(THE RECORDS)

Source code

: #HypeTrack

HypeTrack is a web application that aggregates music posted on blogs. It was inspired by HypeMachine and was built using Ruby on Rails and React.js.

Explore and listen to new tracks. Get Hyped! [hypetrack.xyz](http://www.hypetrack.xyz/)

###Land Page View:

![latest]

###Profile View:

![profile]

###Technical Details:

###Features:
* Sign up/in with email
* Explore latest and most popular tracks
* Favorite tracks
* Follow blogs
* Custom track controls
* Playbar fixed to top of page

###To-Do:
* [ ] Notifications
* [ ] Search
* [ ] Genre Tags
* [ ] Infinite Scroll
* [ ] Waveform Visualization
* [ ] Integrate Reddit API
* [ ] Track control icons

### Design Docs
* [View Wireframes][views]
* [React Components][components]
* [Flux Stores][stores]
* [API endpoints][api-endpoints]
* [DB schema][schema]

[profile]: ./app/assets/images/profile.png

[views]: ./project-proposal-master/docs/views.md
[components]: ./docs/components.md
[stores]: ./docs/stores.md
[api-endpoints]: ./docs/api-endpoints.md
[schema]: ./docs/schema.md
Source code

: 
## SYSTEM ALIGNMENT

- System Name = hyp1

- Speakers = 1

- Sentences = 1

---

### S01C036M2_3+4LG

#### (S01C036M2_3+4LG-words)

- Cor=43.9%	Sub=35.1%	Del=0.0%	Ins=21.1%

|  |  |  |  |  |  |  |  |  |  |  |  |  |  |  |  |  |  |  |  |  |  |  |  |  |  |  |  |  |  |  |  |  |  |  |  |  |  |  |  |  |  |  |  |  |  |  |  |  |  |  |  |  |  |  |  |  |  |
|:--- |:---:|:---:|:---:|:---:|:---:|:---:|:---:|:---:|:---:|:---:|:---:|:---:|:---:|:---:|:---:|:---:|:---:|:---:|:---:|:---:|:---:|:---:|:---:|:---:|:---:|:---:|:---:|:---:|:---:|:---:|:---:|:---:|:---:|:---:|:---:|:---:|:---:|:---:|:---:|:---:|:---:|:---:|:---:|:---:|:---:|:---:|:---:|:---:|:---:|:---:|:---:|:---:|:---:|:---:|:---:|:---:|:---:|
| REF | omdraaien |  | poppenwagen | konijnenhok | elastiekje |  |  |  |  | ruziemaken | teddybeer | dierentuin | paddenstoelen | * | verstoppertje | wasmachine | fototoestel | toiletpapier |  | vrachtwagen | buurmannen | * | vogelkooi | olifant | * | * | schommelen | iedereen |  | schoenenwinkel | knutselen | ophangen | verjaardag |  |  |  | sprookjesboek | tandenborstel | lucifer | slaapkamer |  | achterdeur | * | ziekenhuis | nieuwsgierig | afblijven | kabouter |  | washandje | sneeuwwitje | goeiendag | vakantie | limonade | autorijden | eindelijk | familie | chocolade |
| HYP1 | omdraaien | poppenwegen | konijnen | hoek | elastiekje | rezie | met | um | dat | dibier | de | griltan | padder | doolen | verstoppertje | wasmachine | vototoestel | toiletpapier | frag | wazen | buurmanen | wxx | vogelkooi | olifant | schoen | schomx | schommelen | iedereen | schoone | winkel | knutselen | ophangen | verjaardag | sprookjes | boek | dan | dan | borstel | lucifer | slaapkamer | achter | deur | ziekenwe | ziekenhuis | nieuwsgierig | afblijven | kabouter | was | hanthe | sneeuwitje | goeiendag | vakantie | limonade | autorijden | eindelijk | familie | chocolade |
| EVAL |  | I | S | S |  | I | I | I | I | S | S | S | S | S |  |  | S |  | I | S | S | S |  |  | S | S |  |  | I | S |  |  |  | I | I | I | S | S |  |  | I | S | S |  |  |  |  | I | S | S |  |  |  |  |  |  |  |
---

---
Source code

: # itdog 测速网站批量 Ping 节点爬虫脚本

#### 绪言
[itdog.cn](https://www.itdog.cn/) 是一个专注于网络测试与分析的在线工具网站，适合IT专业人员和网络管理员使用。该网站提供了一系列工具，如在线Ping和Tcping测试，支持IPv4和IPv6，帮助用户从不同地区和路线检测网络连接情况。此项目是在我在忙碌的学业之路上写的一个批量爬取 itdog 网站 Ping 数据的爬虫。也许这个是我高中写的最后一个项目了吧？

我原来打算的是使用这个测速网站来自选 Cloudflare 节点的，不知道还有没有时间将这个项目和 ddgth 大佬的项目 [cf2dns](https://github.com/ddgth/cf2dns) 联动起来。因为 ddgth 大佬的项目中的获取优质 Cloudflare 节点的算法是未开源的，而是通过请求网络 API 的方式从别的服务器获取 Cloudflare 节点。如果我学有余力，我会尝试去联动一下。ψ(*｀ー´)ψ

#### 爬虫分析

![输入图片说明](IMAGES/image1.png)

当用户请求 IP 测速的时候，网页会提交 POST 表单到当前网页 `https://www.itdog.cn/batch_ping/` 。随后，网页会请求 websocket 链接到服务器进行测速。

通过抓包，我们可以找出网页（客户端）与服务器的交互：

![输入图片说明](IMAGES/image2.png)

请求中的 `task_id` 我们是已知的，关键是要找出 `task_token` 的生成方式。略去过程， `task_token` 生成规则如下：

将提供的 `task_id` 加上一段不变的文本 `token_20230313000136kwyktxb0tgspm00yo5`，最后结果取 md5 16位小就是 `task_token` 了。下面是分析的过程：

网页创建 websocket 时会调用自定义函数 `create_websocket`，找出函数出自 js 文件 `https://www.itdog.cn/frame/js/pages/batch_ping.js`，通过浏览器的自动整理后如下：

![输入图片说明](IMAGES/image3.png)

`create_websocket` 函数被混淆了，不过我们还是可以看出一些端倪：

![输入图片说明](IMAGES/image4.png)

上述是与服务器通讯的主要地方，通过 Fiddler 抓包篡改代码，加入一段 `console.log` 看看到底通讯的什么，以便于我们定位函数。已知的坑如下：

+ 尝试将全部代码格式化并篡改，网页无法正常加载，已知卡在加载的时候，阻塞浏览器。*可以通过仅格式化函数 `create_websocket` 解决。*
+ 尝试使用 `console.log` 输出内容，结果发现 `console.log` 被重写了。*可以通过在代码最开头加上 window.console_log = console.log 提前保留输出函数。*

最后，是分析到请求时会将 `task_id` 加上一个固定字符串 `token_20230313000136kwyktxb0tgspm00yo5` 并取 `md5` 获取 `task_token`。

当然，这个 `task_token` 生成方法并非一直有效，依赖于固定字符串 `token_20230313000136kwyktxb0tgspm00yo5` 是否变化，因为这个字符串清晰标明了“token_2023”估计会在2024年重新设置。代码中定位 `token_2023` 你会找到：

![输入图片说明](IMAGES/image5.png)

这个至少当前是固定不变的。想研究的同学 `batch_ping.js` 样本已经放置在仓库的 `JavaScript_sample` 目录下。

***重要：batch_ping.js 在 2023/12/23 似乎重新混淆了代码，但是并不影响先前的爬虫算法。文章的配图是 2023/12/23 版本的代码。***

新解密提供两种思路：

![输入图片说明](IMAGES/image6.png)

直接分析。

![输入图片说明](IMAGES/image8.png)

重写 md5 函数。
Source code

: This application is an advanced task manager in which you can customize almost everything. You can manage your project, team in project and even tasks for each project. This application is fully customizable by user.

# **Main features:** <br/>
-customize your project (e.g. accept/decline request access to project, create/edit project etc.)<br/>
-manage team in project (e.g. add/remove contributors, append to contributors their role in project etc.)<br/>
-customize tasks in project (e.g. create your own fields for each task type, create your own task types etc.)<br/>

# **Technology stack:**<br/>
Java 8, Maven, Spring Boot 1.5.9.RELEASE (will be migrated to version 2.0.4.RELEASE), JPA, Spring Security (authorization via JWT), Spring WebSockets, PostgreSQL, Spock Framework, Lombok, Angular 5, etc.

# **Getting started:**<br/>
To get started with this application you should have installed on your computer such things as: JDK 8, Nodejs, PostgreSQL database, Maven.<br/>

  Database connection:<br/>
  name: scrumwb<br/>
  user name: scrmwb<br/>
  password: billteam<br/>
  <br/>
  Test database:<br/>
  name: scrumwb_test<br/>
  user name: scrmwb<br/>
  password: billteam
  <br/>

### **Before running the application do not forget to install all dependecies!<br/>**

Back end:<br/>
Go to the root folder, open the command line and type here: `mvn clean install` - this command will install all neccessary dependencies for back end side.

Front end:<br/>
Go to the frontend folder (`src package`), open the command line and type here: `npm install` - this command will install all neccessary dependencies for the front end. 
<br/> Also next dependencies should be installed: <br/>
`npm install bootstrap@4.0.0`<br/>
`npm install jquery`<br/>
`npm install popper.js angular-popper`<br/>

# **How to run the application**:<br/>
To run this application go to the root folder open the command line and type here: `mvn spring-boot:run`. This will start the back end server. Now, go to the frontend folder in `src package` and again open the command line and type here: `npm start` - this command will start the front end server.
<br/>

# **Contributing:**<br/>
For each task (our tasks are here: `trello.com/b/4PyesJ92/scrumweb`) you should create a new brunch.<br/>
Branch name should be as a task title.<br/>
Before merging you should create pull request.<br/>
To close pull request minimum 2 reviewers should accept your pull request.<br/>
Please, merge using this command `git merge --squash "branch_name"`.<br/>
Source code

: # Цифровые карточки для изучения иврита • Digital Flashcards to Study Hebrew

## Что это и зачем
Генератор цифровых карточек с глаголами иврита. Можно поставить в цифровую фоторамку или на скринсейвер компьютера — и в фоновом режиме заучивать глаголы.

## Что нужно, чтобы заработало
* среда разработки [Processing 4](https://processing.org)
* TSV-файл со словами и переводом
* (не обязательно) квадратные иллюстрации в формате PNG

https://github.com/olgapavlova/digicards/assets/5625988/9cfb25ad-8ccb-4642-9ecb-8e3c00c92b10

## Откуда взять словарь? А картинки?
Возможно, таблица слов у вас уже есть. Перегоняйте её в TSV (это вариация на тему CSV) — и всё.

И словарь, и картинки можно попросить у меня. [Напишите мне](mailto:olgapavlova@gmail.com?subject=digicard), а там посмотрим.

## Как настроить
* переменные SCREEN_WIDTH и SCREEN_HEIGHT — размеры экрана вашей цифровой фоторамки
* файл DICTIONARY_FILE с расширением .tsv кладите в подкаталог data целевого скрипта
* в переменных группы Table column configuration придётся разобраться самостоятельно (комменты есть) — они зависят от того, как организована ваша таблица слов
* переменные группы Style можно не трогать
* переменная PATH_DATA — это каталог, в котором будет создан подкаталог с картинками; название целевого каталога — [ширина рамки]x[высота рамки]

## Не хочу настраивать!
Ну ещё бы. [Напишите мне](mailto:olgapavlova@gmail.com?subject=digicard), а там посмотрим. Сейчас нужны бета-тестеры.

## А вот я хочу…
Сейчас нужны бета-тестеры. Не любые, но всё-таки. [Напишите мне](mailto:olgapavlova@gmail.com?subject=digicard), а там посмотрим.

(End THE RECORDS)

BRIEF → All that belongs in your answer is the stretch of entries above from the line with "[profile]: ./app/assets/images/profile.png" through the line with "### S01C036M2_3+4LG", printed exactly.

RESULT OF THIS EXERCISE →
[profile]: ./app/assets/images/profile.png

[views]: ./project-proposal-master/docs/views.md
[components]: ./docs/components.md
[stores]: ./docs/stores.md
[api-endpoints]: ./docs/api-endpoints.md
[schema]: ./docs/schema.md
Source code

: 
## SYSTEM ALIGNMENT

- System Name = hyp1

- Speakers = 1

- Sentences = 1

---

### S01C036M2_3+4LG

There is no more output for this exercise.